It’s no secret that the IRS makes mistakes, sometimes serious mistakes. It may have been secret before (at least for the average taxpaying citizen) regardless of the Treasury Inspector General for Tax Administration (TIGTA) reports that highlight the agency’s deficiencies. But in recent months the IRS has been under intense media scrutiny, bringing these reports out into the open in mainstream media outlets.
The problems at the IRS are the result of:
- ineffective training
- weak leadership
- poor judgment
- inexperienced employees
- an overly-complex tax code
- simple human error
- insufficient funding
This is by no means a comprehensive list. And it’s easy to lump them all together and imagine one comprehensive solution. There are some who think all the problems can be fixed by increasing funding to the IRS. They see this as the root of all employee development, training, and managerial issues. This is perhaps the primary argument of IRS sympathizers; however, I’m not so sure there is an all-in-one solution for cleaning up at the IRS.
To use a recent example, why don’t IRS Revenue Officers (RO) always follow legal guidelines when seizing taxpayer property to cover unpaid taxes?
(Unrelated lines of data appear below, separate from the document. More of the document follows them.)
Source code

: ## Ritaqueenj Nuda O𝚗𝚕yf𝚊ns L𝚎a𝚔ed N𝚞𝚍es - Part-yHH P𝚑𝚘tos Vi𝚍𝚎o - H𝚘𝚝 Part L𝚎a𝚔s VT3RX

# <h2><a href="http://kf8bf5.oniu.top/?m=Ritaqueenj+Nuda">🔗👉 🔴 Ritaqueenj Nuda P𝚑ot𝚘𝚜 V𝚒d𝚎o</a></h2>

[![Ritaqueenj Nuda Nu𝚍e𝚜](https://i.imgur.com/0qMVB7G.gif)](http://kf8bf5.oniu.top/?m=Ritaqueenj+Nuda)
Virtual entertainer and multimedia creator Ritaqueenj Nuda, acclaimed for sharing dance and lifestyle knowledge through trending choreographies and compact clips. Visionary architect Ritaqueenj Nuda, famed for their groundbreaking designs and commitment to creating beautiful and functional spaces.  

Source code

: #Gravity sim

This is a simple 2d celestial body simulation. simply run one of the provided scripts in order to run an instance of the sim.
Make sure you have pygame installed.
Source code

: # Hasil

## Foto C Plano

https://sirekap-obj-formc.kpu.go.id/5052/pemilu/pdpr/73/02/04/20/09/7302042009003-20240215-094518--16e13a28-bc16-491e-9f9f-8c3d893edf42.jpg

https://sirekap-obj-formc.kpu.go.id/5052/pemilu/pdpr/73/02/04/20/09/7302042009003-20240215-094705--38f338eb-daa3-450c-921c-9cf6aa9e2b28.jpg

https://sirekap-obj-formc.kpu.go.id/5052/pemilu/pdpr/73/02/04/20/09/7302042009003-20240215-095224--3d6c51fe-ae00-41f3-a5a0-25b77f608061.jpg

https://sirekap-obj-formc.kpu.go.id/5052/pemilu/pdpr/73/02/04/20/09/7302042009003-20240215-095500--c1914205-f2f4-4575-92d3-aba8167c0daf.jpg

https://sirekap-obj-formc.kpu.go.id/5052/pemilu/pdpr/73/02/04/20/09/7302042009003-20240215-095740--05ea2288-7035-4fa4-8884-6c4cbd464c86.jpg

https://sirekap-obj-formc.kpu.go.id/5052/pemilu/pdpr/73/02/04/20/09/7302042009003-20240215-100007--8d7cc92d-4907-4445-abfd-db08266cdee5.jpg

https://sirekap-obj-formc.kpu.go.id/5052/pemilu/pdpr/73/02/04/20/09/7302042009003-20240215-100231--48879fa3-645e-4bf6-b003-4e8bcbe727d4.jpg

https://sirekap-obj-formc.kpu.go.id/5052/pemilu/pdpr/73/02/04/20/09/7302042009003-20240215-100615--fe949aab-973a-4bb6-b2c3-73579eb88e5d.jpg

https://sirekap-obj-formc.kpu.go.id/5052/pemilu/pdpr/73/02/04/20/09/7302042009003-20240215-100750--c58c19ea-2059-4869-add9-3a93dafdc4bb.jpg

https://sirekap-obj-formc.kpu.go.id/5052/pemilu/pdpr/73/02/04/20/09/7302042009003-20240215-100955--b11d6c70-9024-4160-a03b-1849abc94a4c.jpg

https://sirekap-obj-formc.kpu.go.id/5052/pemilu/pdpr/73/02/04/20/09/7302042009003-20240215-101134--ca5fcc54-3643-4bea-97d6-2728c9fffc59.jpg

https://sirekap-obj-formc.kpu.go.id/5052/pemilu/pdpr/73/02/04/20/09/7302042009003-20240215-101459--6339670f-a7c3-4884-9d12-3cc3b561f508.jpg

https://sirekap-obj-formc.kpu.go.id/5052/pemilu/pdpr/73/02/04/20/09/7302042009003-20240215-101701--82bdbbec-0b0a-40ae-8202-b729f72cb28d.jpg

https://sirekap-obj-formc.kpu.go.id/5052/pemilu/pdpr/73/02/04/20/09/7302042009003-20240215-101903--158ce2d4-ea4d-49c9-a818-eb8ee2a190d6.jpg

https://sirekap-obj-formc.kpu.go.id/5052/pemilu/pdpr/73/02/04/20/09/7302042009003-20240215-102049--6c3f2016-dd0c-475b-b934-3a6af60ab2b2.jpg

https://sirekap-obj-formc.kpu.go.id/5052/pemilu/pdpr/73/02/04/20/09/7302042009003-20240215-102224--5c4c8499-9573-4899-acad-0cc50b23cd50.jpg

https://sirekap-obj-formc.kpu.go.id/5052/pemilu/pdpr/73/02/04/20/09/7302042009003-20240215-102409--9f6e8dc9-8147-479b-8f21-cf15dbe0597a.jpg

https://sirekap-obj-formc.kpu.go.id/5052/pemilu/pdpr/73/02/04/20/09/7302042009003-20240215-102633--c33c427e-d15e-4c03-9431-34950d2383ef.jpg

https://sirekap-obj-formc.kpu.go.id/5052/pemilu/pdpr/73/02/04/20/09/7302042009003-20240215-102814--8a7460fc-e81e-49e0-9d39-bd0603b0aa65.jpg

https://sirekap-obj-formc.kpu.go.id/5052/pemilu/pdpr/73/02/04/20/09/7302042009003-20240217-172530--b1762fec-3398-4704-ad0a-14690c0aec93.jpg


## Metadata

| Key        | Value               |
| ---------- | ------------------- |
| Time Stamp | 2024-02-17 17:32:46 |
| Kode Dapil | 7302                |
This is probably the most serious collection action that the IRS can take. And besides going to prison, this is what taxpayers fear more than anything. So, why do they get it wrong sometimes? We can probably rule out “complex tax code” because the procedures for seizure of property are clearly laid out in the Internal Revenue Manual (IRM) so an RO has only to follow the steps. But any of the other listed reasons could realistically apply.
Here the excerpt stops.